Dopo settimane di accese discussioni finalmente la tanto attesa manovra del governo Meloni, forse una delle più delicate di quelle varate dal suo governo, comincia ad assumere forma e le sorprese non sono poche. Alla fine i soldi che qualcuno pensava non si potessero trovare senza consistenti aumenti di tasse, sembrano siano stati trovati. Non è un caso se la Meloni, alla Camera durante il dibattito sul prossimo Consiglio europeo, rivolgendosi a Fratoianni che la incalzava sugli extraprofitti alle banche abbia detto testuale “Al collega Fratoianni, che parlava di banche ed extraprofitti, dico che vedremo con la legge di bilancio. Potrebbe scoprire che questo governo ha avuto più coraggio di quello che ha avuto la sinistra quando era al governo”.



Innanzitutto il fatto che la finanziaria, la terza del governo Meloni, arrivi in cantiere con una settimana di anticipo racconta ancora una volta la serietà dell’accordo tra le componenti della maggioranza che lo sostiene. Basti pensare ai tour de force che i governi Conte, per fare un esempio, dovettero fare per rispettare i termini del 31 dicembre ed evitare l’esercizio provvisorio. Ma la stessa cosa era più o meno accaduta anche in occasione delle altre due manovre di bilancio, sia per i tempi rispettati che per le misure promesse e mantenute.



Le tre manovre del governo, infatti, mettono in in campo – per quanto consentono il bilancio e la contingenza generale – misure per aiutare la classe produttiva e le famiglie, senza puntare sugli aumenti indiscriminati di tasse e senza smantellare allo stesso tempo il sistema di welfare (rappresentato in questo caso dalla sanità). Nell’impianto di questa manovra, per mantenere misure fondamentali come il taglio del cuneo fiscale o l’accorpamento delle aliquote Irpef, e la tutela dei contratti nel pubblico impiego, si cerca di operare quello che praticamente ogni governo ha sempre cercato di fare negli ultimi trent’anni, e cioè un taglio della spesa improduttiva di molti ministeri (fatta salvo per quello della sanità, premiata con 2,3 miliardi in più).

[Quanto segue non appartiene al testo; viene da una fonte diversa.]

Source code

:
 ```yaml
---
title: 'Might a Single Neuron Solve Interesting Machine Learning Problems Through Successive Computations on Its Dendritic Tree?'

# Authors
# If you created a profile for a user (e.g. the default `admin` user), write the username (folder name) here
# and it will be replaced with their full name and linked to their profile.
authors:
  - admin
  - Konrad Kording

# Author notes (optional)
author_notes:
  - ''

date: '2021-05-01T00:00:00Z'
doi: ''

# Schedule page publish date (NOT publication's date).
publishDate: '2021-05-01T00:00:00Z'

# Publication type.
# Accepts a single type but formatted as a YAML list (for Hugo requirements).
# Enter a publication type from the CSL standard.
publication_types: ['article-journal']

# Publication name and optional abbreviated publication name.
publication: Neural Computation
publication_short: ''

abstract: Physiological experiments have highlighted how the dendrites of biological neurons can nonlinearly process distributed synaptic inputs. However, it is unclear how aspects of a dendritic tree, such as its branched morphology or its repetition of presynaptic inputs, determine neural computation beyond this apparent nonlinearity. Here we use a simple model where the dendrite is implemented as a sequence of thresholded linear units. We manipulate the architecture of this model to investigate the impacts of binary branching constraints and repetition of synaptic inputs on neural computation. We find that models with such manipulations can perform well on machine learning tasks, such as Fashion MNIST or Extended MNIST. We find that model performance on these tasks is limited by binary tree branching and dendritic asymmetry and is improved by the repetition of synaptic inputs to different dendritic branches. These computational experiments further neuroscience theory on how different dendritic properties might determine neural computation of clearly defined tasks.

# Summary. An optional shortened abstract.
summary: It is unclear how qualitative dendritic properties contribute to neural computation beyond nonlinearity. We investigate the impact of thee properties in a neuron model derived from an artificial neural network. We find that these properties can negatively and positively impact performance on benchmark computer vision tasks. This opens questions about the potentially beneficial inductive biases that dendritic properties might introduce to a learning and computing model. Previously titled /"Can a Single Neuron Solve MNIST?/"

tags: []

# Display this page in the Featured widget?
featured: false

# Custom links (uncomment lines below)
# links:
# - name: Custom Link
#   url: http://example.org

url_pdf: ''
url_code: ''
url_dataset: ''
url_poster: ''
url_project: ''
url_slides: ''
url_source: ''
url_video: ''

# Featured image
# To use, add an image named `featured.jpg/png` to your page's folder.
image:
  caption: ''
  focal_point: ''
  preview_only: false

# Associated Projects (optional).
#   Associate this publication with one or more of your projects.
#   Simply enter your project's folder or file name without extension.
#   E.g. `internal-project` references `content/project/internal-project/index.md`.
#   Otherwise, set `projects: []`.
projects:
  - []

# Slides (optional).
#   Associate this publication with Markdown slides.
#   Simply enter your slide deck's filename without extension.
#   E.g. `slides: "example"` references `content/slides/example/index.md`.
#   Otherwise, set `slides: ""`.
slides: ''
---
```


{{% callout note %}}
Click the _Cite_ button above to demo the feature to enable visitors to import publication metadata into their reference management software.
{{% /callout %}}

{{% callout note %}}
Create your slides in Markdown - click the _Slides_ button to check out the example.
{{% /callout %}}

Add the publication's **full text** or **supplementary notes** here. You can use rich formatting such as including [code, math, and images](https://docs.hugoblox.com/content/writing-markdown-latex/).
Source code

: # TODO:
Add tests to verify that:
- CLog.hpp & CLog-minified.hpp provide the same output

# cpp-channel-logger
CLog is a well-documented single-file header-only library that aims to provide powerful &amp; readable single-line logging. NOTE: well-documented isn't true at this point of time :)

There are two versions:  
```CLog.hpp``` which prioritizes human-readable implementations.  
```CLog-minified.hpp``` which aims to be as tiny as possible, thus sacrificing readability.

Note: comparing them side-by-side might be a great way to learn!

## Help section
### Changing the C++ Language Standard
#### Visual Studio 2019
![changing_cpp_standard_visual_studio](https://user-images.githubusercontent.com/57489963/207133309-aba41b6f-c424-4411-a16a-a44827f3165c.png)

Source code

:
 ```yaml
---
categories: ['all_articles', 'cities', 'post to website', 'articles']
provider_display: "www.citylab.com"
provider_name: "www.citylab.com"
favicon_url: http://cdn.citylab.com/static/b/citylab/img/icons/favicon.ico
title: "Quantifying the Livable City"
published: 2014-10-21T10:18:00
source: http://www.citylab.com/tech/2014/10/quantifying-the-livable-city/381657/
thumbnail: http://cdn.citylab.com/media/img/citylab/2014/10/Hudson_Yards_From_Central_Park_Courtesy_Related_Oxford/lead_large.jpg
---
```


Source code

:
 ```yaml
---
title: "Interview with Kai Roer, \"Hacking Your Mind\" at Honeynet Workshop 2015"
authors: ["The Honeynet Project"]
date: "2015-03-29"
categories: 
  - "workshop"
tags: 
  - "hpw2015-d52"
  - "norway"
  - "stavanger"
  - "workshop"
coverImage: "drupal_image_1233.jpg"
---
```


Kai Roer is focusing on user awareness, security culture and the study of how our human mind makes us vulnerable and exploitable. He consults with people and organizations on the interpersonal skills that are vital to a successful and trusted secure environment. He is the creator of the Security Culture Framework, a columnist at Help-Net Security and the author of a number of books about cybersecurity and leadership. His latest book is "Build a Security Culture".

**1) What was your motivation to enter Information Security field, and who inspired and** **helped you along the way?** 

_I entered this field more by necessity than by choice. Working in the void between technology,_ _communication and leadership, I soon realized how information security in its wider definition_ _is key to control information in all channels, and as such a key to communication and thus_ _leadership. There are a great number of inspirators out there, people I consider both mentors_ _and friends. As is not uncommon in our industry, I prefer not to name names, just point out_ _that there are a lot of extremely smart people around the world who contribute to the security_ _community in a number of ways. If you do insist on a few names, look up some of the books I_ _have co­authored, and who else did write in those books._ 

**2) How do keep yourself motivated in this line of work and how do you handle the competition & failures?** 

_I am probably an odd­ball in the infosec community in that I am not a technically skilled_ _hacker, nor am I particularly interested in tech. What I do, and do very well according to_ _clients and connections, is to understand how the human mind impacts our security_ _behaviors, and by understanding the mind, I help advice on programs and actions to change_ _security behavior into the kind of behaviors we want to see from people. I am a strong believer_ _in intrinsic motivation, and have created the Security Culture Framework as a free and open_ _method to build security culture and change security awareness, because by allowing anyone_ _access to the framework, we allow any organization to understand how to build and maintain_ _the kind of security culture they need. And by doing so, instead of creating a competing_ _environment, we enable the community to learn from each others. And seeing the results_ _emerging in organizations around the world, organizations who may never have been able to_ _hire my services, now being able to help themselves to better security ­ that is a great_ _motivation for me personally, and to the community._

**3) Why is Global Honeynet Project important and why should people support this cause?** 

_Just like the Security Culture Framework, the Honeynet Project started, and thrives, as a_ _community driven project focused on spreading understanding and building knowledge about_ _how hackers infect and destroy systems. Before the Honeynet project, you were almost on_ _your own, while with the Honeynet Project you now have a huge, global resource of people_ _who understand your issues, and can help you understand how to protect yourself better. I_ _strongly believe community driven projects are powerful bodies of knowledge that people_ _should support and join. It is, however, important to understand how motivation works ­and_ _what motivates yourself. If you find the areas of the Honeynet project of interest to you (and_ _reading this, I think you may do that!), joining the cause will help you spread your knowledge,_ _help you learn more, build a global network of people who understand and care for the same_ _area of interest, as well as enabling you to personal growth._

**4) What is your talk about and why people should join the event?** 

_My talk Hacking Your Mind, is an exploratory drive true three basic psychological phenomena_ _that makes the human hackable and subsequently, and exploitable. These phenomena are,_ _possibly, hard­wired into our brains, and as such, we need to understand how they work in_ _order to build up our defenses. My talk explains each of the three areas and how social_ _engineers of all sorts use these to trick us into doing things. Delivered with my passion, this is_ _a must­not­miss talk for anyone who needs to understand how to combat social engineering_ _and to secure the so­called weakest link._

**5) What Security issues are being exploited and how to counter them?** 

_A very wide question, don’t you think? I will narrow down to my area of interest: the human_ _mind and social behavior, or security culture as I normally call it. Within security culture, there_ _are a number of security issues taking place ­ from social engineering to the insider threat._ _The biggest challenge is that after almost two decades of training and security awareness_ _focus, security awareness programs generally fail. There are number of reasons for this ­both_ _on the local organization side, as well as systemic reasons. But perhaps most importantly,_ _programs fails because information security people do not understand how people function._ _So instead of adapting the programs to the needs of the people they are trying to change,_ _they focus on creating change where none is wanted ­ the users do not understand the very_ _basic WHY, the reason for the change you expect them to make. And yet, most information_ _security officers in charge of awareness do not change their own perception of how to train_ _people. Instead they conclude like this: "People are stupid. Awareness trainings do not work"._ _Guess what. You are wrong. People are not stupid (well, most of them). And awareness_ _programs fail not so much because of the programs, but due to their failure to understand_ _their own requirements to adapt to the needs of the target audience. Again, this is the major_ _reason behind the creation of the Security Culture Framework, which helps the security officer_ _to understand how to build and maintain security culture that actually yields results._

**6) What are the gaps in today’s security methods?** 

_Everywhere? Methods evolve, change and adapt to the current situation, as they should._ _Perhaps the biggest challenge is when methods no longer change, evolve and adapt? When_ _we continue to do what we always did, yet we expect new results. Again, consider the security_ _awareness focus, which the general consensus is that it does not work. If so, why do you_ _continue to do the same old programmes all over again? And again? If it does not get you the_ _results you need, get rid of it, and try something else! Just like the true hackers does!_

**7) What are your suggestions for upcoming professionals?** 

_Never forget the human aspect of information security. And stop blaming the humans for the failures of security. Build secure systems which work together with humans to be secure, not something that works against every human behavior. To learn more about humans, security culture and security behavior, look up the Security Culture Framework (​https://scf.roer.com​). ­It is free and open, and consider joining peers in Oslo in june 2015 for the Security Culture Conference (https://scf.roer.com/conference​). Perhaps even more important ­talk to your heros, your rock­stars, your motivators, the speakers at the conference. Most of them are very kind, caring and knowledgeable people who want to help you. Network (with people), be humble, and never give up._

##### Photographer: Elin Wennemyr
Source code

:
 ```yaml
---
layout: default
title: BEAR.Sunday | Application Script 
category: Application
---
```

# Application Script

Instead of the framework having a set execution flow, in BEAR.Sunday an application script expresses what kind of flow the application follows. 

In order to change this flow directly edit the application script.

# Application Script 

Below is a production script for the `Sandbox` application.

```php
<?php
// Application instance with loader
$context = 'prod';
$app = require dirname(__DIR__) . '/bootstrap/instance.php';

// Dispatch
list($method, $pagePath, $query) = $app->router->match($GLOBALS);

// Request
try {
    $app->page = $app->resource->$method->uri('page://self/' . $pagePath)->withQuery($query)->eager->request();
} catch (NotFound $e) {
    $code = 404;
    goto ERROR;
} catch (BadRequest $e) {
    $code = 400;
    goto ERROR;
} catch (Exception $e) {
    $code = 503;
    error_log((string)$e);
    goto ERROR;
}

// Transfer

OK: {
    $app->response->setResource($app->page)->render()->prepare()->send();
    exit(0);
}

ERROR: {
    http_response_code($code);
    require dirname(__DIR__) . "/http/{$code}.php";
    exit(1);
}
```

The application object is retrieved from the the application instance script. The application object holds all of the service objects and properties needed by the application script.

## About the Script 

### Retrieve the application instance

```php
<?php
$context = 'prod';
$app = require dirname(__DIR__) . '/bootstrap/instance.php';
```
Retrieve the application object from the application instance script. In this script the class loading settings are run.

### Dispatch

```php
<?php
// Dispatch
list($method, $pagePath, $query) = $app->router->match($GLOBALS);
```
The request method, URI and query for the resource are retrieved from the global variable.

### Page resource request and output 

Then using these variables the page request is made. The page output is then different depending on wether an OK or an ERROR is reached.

Non è stato facile il compito del ministro Giorgetti. Si è visto un ministro dell’economia che si espone con i soci di maggioranza, forse anche calcando la mano nelle parole, come è accaduto quando a Bloomberg parlò di pesanti sacrifici per molti. Tutto, secondo alcuni bene informati, con il beneplacito della premier, con cui i rapporti sono ottimi da sempre. Alla fine le misure sembrano essere molto meno pesanti di quanto annunciato. D’altra parte basta guardare cosa sta accadendo in Francia, dove il premier Barnier sta per varare una manovra lacrime e sangue per porre rimedio ad un bilancio che sembra fare acqua da tutte le parti.

Il governo nella manovra cerca di attuare quegli interventi consentiti dalla scarsità di risorse a disposizione. Come per esempio quello di rendere strutturale il taglio del cuneo, che vale circa 100 euro in più in busta paga per chi guadagna fino a 35mila euro lordi, e la riduzione da 4 a 3 delle aliquote Irpef, sempre a beneficio dei redditi medio-bassi. Sul fronte delle pensioni vengono potenziati i bonus per chi resta al lavoro pur avendo raggiunto l’età pensionabile, su quello della sanità ci saranno più fondi e un piano di assunzioni. Per le famiglie un pacchetto di misure a sostegno della natalità. Arriva un aumento dei fringe benefit per chi viene assunto ma deve spostare la residenza di almeno 100 chilometri. Novità anche per i bonus edilizi, che vengono prorogati al 50% per quanto riguarda i lavori di ristrutturazione della prima casa. Alle banche si chiede un anticipo di 3,5 miliardi di euro, mentre i tagli alla spesa pubblica dovrebbero arrivare a ben 4 miliardi di euro.

Ancora una volta, insomma, Meloni vuol mostrare al Paese e all’Europa che il suo governo è attento ai conti pubblici e certo non può e non vuole fare azzardi. E i mercati la stanno premiando, dal momento che da quando siede al governo lo spread è inferiore anche a quando a Palazzo Chigi sedeva Mario Draghi, così come i dati sul lavoro e sulla crescita stanno premiando evidentemente gli sforzi che il governo sta facendo.

Un governo che sembrerebbe addirittura fare politiche economiche più “a sinistra” di quelle fatte per un decennio dalla sinistra stessa quando si è trovata a Palazzo Chigi, e che spesso si trova più vicino alle classi meno abbienti rispetto a una sinistra spesso premiata dal cosiddetto popolo delle ZTL. Ed è anche per questo che forse la sinistra cerca disperatamente di ancorarsi ai diritti civili o all’immigrazione per marcare quel terreno che sul campo economico le sta smottando sotto i piedi.